United States District Court, W.D. Washington, Tacoma

June 14, 2017

NANCY A. BERRYHILL, Acting Commissioner of Social Security, Defendant.


          Theresa L. Fricke United States Magistrate Judge

         William T. Smith has brought this matter for judicial review of defendant's denial of his applications for disability insurance and supplemental security income (SSI) benefits. The parties have consented to have this matter heard by the undersigned Magistrate Judge. 28 U.S.C. § 636(c), Federal Rule of Civil Procedure 73; Local Rule MJR 13. For the reasons set forth below, the Court finds that defendant's decision to deny benefits should be affirmed.
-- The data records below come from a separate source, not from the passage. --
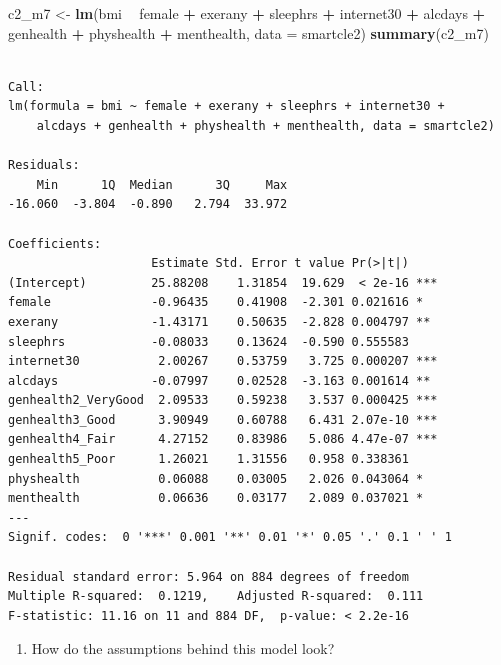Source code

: \documentclass[]{book}
\newenvironment{Shaded}{\begin{snugshade}}{\end{snugshade}}
\newcommand{\KeywordTok}[1]{\textcolor[rgb]{0.13,0.29,0.53}{\textbf{#1}}}
\newcommand{\DataTypeTok}[1]{\textcolor[rgb]{0.13,0.29,0.53}{#1}}
\newcommand{\StringTok}[1]{\textcolor[rgb]{0.31,0.60,0.02}{#1}}
\newcommand{\OperatorTok}[1]{\textcolor[rgb]{0.81,0.36,0.00}{\textbf{#1}}}
\newcommand{\NormalTok}[1]{#1}
\providecommand{\tightlist}{%
  \setlength{\itemsep}{0pt}\setlength{\parskip}{0pt}}
\theoremstyle{definition}
\theoremstyle{definition}
\theoremstyle{definition}
\theoremstyle{remark}
\begin{document}
\begin{Shaded}
\begin{Highlighting}[]
\NormalTok{c2_m7 <-}\StringTok{ }\KeywordTok{lm}\NormalTok{(bmi }\OperatorTok{~}\StringTok{ }\NormalTok{female }\OperatorTok{+}\StringTok{ }\NormalTok{exerany }\OperatorTok{+}\StringTok{ }\NormalTok{sleephrs }\OperatorTok{+}\StringTok{ }\NormalTok{internet30 }\OperatorTok{+}\StringTok{ }\NormalTok{alcdays }\OperatorTok{+}\StringTok{ }
\StringTok{                }\NormalTok{genhealth }\OperatorTok{+}\StringTok{ }\NormalTok{physhealth }\OperatorTok{+}\StringTok{ }\NormalTok{menthealth,}
         \DataTypeTok{data =}\NormalTok{ smartcle2)}
\KeywordTok{summary}\NormalTok{(c2_m7)}
\end{Highlighting}
\end{Shaded}

\begin{verbatim}

Call:
lm(formula = bmi ~ female + exerany + sleephrs + internet30 + 
    alcdays + genhealth + physhealth + menthealth, data = smartcle2)

Residuals:
    Min      1Q  Median      3Q     Max 
-16.060  -3.804  -0.890   2.794  33.972 

Coefficients:
                    Estimate Std. Error t value Pr(>|t|)    
(Intercept)         25.88208    1.31854  19.629  < 2e-16 ***
female              -0.96435    0.41908  -2.301 0.021616 *  
exerany             -1.43171    0.50635  -2.828 0.004797 ** 
sleephrs            -0.08033    0.13624  -0.590 0.555583    
internet30           2.00267    0.53759   3.725 0.000207 ***
alcdays             -0.07997    0.02528  -3.163 0.001614 ** 
genhealth2_VeryGood  2.09533    0.59238   3.537 0.000425 ***
genhealth3_Good      3.90949    0.60788   6.431 2.07e-10 ***
genhealth4_Fair      4.27152    0.83986   5.086 4.47e-07 ***
genhealth5_Poor      1.26021    1.31556   0.958 0.338361    
physhealth           0.06088    0.03005   2.026 0.043064 *  
menthealth           0.06636    0.03177   2.089 0.037021 *  
---
Signif. codes:  0 '***' 0.001 '**' 0.01 '*' 0.05 '.' 0.1 ' ' 1

Residual standard error: 5.964 on 884 degrees of freedom
Multiple R-squared:  0.1219,    Adjusted R-squared:  0.111 
F-statistic: 11.16 on 11 and 884 DF,  p-value: < 2.2e-16
\end{verbatim}

\begin{enumerate}
\def\labelenumi{\arabic{enumi}.}
\tightlist
\item
  How do the assumptions behind this model look?
\end{enumerate}
\end{document}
         In November 2005, Mr. Smith filed an application for disability insurance benefits and another one for SSI benefits, alleging in both applications that he became disabled beginning March 10, 2005. Dkt. 9, Administrative Record (AR) 565. Both applications were denied on initial administrative review and on reconsideration. Id. A hearing was held in August 2008 before an administrative law judge (ALJ). AR 565. Mr. Smith appeared and testified as did a medical expert and a vocational expert. AR 22-64. The ALJ found in a written decision that Mr. Smith was not disabled. AR 11-21. On review, this court reversed and remanded that ALJ's decision. See AR 718. Another hearing was held in September 2013 before a different ALJ; Mr. Smith testified by telephone. AR 565, 605.[1]

         In a written decision on December 13, 2013, the ALJ found that Mr. Smith could perform his past relevant work and therefore was not disabled. AR 565-592. The Appeals Council denied Mr. Smith's request for review on April 11, 2016, making the ALJ's decision the final decision of the Commissioner, which Mr. Smith then appealed in a complaint filed with this Court on June 15, 2016. AR 555-60; Dkt. 3; 20 C.F.R. §§ 404.981, 416.1481.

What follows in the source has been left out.